Jetzt schreien Frauen – vor Glück! Modegigant Zalando führt eine Geschlechterquote fürs Management ein. Konkret: Auf den sechs oberen Führungsebenen soll bis Ende 2023 ein ausgewogenes Verhältnis von Frauen und Männern erreicht werden. Und zwar mit einem Anteil zwischen 40 und 60 Prozent.
Noch im Mai 2019 hat es ganz anders getönt. Zalando gab als Firmenziel Null Frauen in der Geschäftsleitung an. Nur die drei Gründer, ein Finanzchef und der technische Direktor führen die Firma. Alles Männer.
Boykottaufruf in BLICK-Kolumne
Der Verwaltungsrat begründete: Zalando sei eine gründergeführte Firma, die «sehr schlanke Vorstandsstruktur» habe sich bewährt. Damit löste Zalando europaweit einen veritablen Shitstorm aus. Auch BLICK-Kolumnistin Patrizia Laeri (42) erklärte, dass sie den deutschen Online-Modehändler boykottieren werde – obwohl sie eigentlich immer gern bestellt habe. Zalando-Verantwortliche sind daraufhin extra aus Berlin angereist, um sich mit Laeri zu treffen. Umstimmen liess sie sich nicht.
Doch die BLICK-Kolumne hat gewirkt. Der Modegigant zeigt sich plötzlich reuig. «In den letzten elf Jahren lag unser Fokus klar auf der Etablierung und dem Wachstum unseres Geschäfts», sagt Zalando-Co-Chef Ritter. «Wir haben nicht genug Anstrengungen unternommen, um dem entstandenen strukturellen Ungleichgewicht entgegenzuwirken», entschuldigt er sich. Man sei zur Erkenntnis gekommen, dass die Führungsteams nicht vielfältig genug seien.
«Ich war selber erstaunt»
Entsprechend gross die Freude bei Patrizia Laeri. «Ich war selber erstaunt, dass die Kolumne auch in Deutschland und Österreich viral ging. Sie hat anscheinend einen Nerv getroffen. Zalando hat immer wieder für negative Schlagzeilen gesorgt – auch wegen schlechter Arbeitsbedingungen. Aber dass sich die Führung erdreisten würde, Frauen schriftlich und öffentlich im Geschäftsbericht aus der Chefetage auszuschliessen, brachte das Fass zum Überlaufen», so Laeri zu BLICK.

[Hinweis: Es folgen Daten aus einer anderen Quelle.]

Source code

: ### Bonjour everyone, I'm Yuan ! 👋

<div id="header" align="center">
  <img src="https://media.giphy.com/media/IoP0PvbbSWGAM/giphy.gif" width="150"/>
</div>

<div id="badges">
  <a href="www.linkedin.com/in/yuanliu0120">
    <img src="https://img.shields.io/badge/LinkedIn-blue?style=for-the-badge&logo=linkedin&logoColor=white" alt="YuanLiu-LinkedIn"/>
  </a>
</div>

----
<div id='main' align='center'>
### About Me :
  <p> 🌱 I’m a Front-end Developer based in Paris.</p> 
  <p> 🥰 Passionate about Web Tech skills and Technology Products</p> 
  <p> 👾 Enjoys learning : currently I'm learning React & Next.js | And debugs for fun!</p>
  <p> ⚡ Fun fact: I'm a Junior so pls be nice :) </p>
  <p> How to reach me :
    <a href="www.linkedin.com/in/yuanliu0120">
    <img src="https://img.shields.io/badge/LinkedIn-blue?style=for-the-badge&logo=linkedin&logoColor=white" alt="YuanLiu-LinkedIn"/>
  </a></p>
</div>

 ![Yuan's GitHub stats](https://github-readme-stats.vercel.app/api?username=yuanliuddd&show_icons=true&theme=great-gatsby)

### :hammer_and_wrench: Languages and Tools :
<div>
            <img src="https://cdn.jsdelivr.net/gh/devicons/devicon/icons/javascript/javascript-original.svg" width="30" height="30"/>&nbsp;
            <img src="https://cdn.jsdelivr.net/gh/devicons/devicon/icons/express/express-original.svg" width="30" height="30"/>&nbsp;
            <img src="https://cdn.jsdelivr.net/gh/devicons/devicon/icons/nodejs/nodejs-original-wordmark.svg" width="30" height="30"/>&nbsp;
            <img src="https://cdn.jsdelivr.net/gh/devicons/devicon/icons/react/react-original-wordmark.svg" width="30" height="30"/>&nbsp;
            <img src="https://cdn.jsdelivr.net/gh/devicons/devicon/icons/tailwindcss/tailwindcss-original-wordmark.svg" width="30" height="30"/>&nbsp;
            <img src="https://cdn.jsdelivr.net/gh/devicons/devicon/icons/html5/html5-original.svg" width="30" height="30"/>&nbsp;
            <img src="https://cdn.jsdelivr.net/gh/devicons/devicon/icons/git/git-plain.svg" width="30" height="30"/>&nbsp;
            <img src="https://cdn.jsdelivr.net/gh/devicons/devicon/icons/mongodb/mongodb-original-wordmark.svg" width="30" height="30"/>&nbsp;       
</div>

Zalando habe sich aus Berlin sofort telefonisch bei ihr gemeldet. «Die Kolumne hatte für Wirbel gesorgt und die App wurde mehrfach gelöscht. Natürlich war der Online-Händler nicht gerade erfreut. Ich habe mich nach dem Telefonat mal sicherheitshalber mit meiner Anwältin kurzgeschlossen.»
«Oft folgen Worten nicht Taten»
Es seien aber konstruktive Gespräche in Zürich gefolgt. «Dabei stellte sich heraus, dass das Ziel von Null Prozent Chefinnen auch intern für viel Unruhe und Unverständnis gesorgt hat. Im Laufe der Gespräche räumten die Vertreter von Zalando klar einen Lernbedarf ein und versprachen, dass sie einiges anstossen würden», sagt Laeri.
Sie sei sich nicht sicher gewesen, wie ernst Zalando es tatsächlich meinte. «Oft folgen Worten nicht Taten. Ich lasse mich aber immer auch gerne positiv überraschen und gratuliere Zalando zu diesen wegweisenden Schritt. Es ist nicht selbstverständlich, dass Unternehmen auch mal Versäumnisse und Fehler eingestehen», weiss Laeri.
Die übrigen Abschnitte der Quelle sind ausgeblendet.